A recent tip led the FBI to Nicaragua, where authorities arrested the former D.C. private school teacher who took Osama bin Laden’s place on the bureau’s Ten Most Wanted Fugitives list, officials said Tuesday.
Eric Justin Toth, 31, was ordered held without bond in federal court in the District on Tuesday afternoon on charges of production and possession of child pornography. He was arrested Saturday in Esteli, Nicaragua, after authorities received the tip two days earlier that led them to Central America.
“The information was of such a quality that it led us directly to Eric Toth in Nicaragua,” Valerie Parlave, assistant director in charge of the FBI Washington field office, said at a news conference Tuesday.
Ms. Parlave said Mr. Toth was living under an alias and that investigators located him through recent purchases and travel documents.
Mr. Toth had been on the run from police in the District and Maryland since 2008 and was named to the bureau’s Ten Most Wanted Fugitives list in April 2012, taking the spot on the list that was made available when bin Laden was killed in May 2011.
“For almost five years, Toth eluded law enforcements despite the work of dedicated agents, officers and analysts who sought his capture,” Ms. Parlave said.
A former third-grade teacher at Beauvoir, the National Cathedral Elementary School, Mr. Toth was sought after a fellow teacher found sexually explicit photos on a school-owned camera Mr. Toth had been using in June 2008.
U.S. Attorney for the District Ronald C. Machen Jr. said the camera contained many images that you would expect to see on a teacher’s camera, including students in a classroom. But it also contained images that would be “any parent’s worst nightmare” — pornographic images involving a young boy and a video of an adult male fondling the boy.

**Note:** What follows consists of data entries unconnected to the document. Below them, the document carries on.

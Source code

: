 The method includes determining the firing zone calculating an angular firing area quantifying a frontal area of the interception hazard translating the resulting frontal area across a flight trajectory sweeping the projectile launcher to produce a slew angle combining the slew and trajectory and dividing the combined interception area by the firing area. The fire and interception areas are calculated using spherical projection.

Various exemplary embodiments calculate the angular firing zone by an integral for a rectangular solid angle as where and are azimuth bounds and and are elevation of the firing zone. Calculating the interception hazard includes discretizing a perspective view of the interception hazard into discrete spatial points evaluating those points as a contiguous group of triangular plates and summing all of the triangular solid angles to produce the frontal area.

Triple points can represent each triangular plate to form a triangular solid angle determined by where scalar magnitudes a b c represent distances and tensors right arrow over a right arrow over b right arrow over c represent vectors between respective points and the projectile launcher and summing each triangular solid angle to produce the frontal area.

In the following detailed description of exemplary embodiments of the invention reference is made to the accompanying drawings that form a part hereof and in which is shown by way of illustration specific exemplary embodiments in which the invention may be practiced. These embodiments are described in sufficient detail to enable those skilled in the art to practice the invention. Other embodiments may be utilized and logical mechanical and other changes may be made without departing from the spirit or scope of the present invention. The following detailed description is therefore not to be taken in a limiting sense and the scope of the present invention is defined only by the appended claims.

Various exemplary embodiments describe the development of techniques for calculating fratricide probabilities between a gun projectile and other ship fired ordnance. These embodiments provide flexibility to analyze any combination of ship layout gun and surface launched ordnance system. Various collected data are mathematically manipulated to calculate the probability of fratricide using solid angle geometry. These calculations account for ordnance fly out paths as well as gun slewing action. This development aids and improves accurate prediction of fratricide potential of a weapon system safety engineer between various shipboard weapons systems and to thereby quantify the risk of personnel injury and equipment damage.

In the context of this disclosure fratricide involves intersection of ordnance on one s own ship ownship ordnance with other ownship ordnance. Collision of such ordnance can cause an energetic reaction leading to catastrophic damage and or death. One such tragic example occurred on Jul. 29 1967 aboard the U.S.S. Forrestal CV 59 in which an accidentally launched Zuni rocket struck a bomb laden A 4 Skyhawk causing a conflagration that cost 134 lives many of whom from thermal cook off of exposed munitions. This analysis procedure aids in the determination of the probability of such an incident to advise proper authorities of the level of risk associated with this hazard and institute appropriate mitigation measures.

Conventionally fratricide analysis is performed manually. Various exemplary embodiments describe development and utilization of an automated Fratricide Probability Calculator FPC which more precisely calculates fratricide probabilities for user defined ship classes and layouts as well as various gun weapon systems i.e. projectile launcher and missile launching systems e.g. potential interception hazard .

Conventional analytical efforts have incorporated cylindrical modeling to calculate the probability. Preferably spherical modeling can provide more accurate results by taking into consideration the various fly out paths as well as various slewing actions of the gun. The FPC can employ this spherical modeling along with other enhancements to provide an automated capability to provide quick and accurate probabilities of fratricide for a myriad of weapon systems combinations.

“We look forward to the process of holding Mr. Toth accountable in a court of law and of seeking justice for that young victim and his family,” Mr. Machen said.
Mr. Toth was reportedly escorted off the property at Beauvoir after the photos were found and had not been seen since. Authorities found his car at Minneapolis-St. Paul International Airport along with a note that implied he had committed suicide in a lake near the airport.

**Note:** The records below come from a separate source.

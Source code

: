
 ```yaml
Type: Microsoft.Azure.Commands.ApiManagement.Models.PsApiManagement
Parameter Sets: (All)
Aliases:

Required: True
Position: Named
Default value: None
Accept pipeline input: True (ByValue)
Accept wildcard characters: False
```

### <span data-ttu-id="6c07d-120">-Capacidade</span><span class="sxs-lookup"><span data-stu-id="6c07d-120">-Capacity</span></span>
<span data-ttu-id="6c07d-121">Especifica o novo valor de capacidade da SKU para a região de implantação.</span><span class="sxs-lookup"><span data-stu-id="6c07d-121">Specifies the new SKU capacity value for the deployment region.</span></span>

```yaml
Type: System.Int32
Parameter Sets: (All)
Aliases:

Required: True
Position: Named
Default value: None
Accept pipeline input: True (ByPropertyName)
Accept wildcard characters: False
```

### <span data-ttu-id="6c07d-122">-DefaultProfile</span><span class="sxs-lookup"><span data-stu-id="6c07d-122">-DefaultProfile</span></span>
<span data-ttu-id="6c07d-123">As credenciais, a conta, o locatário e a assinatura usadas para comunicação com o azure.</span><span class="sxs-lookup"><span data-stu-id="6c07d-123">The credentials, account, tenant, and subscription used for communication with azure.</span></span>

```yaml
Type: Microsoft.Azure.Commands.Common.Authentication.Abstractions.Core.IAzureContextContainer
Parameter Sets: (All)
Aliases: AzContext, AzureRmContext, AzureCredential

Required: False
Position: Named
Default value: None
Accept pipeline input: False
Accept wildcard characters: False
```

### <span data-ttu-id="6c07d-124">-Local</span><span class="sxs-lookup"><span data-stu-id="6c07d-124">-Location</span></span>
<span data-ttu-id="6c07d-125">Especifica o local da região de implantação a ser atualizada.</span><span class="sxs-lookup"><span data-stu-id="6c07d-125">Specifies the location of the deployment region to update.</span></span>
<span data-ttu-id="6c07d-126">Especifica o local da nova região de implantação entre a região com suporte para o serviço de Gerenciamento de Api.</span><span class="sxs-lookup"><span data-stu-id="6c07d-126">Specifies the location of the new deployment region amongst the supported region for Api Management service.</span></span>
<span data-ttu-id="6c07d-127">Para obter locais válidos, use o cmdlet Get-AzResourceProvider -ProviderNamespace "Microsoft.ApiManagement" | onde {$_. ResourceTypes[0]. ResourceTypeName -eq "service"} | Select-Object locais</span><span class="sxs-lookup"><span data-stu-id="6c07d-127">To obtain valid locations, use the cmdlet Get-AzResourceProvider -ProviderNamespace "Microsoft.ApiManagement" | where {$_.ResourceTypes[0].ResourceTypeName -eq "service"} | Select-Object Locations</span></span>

Mr. Toth was charged with producing child pornography in Maryland and elsewhere in U.S. District Court in Maryland, and with possessing child pornography in U.S. District Court in the District, and warrants were issued for his arrest in August 2008.
The production charge carries a mandatory minimum of 15 years in prison and a maximum of 30 years. The possession charge carries a maximum of 20 years in prison.
Ms. Parlave said officials would continue searching for other victims.
The FBI said the arrest marks the 469th since the Ten Most Wanted Fugitives list was established in March 1950.